千代田区においては、2009年度に四番町児童館、山脇ギャラリーのご協力により子どもたちの住む街に関するアイディアを基としたワークショップ・プロジェクト「四番町児童館アート会議」を実施、2010年度は区内児童館(神田児童館、四番町児童館)、神田古書店街、千代田区三番町、四番町の商店との共同作業により地域の人と人をつなぐ3つのプロジェクトを進行中である。さらに麹町小学校で実施されている地域活動にも研究室として参加、千代田区の地域コミュニティでの研究活動が活発になってきている。
研究の具体的な目的としては、
- 地域をテーマとした一連のアート・プロジェクトを通じての地域の活性化をはかる。
- 地域を取材した仮説の博物館やキャプションを地域の人々と協力してつくり、老人から子どもまで幅の広い世代間交流の場をつくる。

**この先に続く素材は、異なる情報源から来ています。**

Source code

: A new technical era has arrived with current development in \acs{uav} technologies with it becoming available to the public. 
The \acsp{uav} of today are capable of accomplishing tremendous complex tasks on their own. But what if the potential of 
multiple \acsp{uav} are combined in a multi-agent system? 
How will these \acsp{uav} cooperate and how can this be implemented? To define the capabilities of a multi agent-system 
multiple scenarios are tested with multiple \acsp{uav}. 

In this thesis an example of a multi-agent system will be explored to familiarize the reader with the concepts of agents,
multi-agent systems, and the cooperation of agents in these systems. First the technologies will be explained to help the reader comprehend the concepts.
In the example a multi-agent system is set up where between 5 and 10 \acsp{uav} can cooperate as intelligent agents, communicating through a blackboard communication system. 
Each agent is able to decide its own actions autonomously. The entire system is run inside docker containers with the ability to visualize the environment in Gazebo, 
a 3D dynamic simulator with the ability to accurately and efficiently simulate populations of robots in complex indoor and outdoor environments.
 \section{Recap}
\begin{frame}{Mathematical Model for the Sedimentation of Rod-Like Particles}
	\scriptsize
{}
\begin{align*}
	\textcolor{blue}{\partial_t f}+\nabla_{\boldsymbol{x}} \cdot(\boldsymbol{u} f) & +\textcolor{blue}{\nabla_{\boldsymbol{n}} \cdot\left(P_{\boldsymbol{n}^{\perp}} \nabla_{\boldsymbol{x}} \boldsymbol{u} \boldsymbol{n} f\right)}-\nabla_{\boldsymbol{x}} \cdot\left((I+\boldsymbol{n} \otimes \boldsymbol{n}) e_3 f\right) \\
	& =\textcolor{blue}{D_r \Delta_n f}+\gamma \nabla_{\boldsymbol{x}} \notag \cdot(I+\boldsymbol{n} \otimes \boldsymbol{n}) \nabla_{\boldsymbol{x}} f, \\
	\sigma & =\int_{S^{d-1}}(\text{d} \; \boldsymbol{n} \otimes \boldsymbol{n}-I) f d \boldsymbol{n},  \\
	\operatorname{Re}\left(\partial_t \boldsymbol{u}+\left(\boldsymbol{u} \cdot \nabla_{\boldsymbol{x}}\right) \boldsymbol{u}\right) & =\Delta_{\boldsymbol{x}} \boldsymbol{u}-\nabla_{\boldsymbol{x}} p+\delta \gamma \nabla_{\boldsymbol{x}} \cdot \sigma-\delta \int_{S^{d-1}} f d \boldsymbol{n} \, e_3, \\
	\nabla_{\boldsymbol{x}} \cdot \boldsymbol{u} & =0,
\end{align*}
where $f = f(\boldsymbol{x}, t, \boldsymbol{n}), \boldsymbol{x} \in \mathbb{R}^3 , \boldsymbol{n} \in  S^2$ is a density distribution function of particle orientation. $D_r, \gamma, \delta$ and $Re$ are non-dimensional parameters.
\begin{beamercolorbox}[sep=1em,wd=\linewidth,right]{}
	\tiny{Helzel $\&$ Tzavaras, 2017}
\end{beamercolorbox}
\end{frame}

- 地域の人々からの情報発信により、外部の人々(国内外)との交流する環境を準備する。
- 子どもたちとの体験学習型ワークショップにより子どもたちが地域を学習する機会を提供し、未就学児については教育的効果とともに地域の子育て支援に協力する。
- 上記の事柄を実践して地域の目指す「元気で仲のよい」地域づくりのお手伝いをする。
などが挙げられる。
今回平成23年度千代田学事業として提案する「地域コミュニティをつなぐアート・プロジェクトの実践と研究」においても、これまでの研究成果を基に、千代田区の人々との共同作業によるプロジェクトに関する実践と研究を継続して考えている。個人と地域が現実的につながりを持ちにくいと思われる都心部において、人と人をつなぐ役割を持つこれらプロジェクトの実践はより意味をもつと思われる。
事業の内容
千代田区を取材し、地域の様々な人々と共に地域そのものを活性化することをテーマとした事業を複数連鎖して実施・研究する。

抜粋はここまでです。